Arner Emily N, Alzhanova Dina, Westcott Jill M, Hinz Stefan, Tiron Crina Elena, Blø Magnus, Mai Anja, Virtakoivu Reetta, Phinney Natalie, Nord Silje, Aguilera Kristina Y, Rizvi Ali, Toombs Jason E, Reese Tanner C, Fey Vidal, Micklem David, Gausdal Gro, Ivaska Johanna, Lorens James B, Brekken Rolf A
Cancer Biology Graduate Program, University of Texas Southwestern Medical Center, Dallas, TX 75390, USA.
Department of Surgery and the Hamon Center for Therapeutic Oncology Research, University of Texas Southwestern Medical Center, Dallas, TX 75390, USA.
Sci Signal. 2024 Dec 17;17(867):eado6057. doi: 10.1126/scisignal.ado6057.
The receptor tyrosine kinase AXL promotes tumor progression, metastasis, and therapy resistance through the induction of epithelial-mesenchymal transition (EMT). Here, we found that activation of AXL resulted in the phosphorylation of TANK-binding kinase 1 (TBK1) and the downstream activation of AKT3 and Snail, a transcription factor critical for EMT. Mechanistically, we showed that TBK1 directly bound to and phosphorylated AKT3 in a manner dependent on the multiprotein complex mTORC1. Upon activation, AKT3 interacted with and promoted the nuclear accumulation of Snail, which led to increased EMT as assessed by marker abundance. In human pancreatic ductal adenocarcinoma tissue, nuclear AKT3 colocalized with Snail and correlated with worse clinical outcomes. Primary mouse pancreatic cancer cells deficient in AKT3 showed reduced metastatic spread in vivo, suggesting selective AKT3 inhibition as a potential therapeutic avenue for targeting EMT in aggressive cancers.

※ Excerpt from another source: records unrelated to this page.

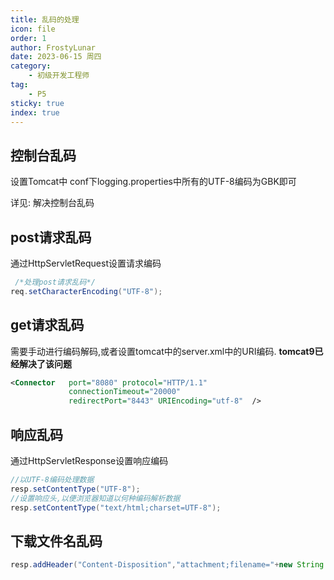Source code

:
 ```yaml
---
title: 乱码的处理
icon: file
order: 1
author: FrostyLunar
date: 2023-06-15 周四
category:
	- 初级开发工程师
tag:
	- P5
sticky: true
index: true
---
```


## 控制台乱码

设置Tomcat中 conf下logging.properties中所有的UTF-8编码为GBK即可

详见: 解决控制台乱码

## post请求乱码

通过HttpServletRequest设置请求编码

```java
 /*处理post请求乱码*/
req.setCharacterEncoding("UTF-8");
```

## get请求乱码

需要手动进行编码解码,或者设置tomcat中的server.xml中的URI编码.  **tomcat9已经解决了该问题**

```xml
<Connector   port="8080" protocol="HTTP/1.1"
			 connectionTimeout="20000"
			 redirectPort="8443" URIEncoding="utf-8"  />
```

## 响应乱码

通过HttpServletResponse设置响应编码

```java
//以UTF-8编码处理数据
resp.setContentType("UTF-8");
//设置响应头,以便浏览器知道以何种编码解析数据
resp.setContentType("text/html;charset=UTF-8");
```

## 下载文件名乱码

```java
resp.addHeader("Content-Disposition","attachment;filename="+new String (file.getName().getBytes("gbk"),"iso-8859-1"));
```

受体酪氨酸激酶AXL通过诱导上皮-间质转化(EMT)促进肿瘤进展、转移和治疗抗性。在此,我们发现AXL的激活导致TANK结合激酶1(TBK1)磷酸化以及AKT3和Snail的下游激活,Snail是一种对EMT至关重要的转录因子。从机制上讲,我们表明TBK1以依赖于多蛋白复合物mTORC1的方式直接结合并磷酸化AKT3。激活后,AKT3与Snail相互作用并促进其核积累,通过标志物丰度评估,这导致EMT增加。在人胰腺导管腺癌组织中,核AKT3与Snail共定位,并与更差的临床结果相关。缺乏AKT3的原发性小鼠胰腺癌细胞在体内显示出转移扩散减少,提示选择性抑制AKT3作为在侵袭性癌症中靶向EMT的潜在治疗途径。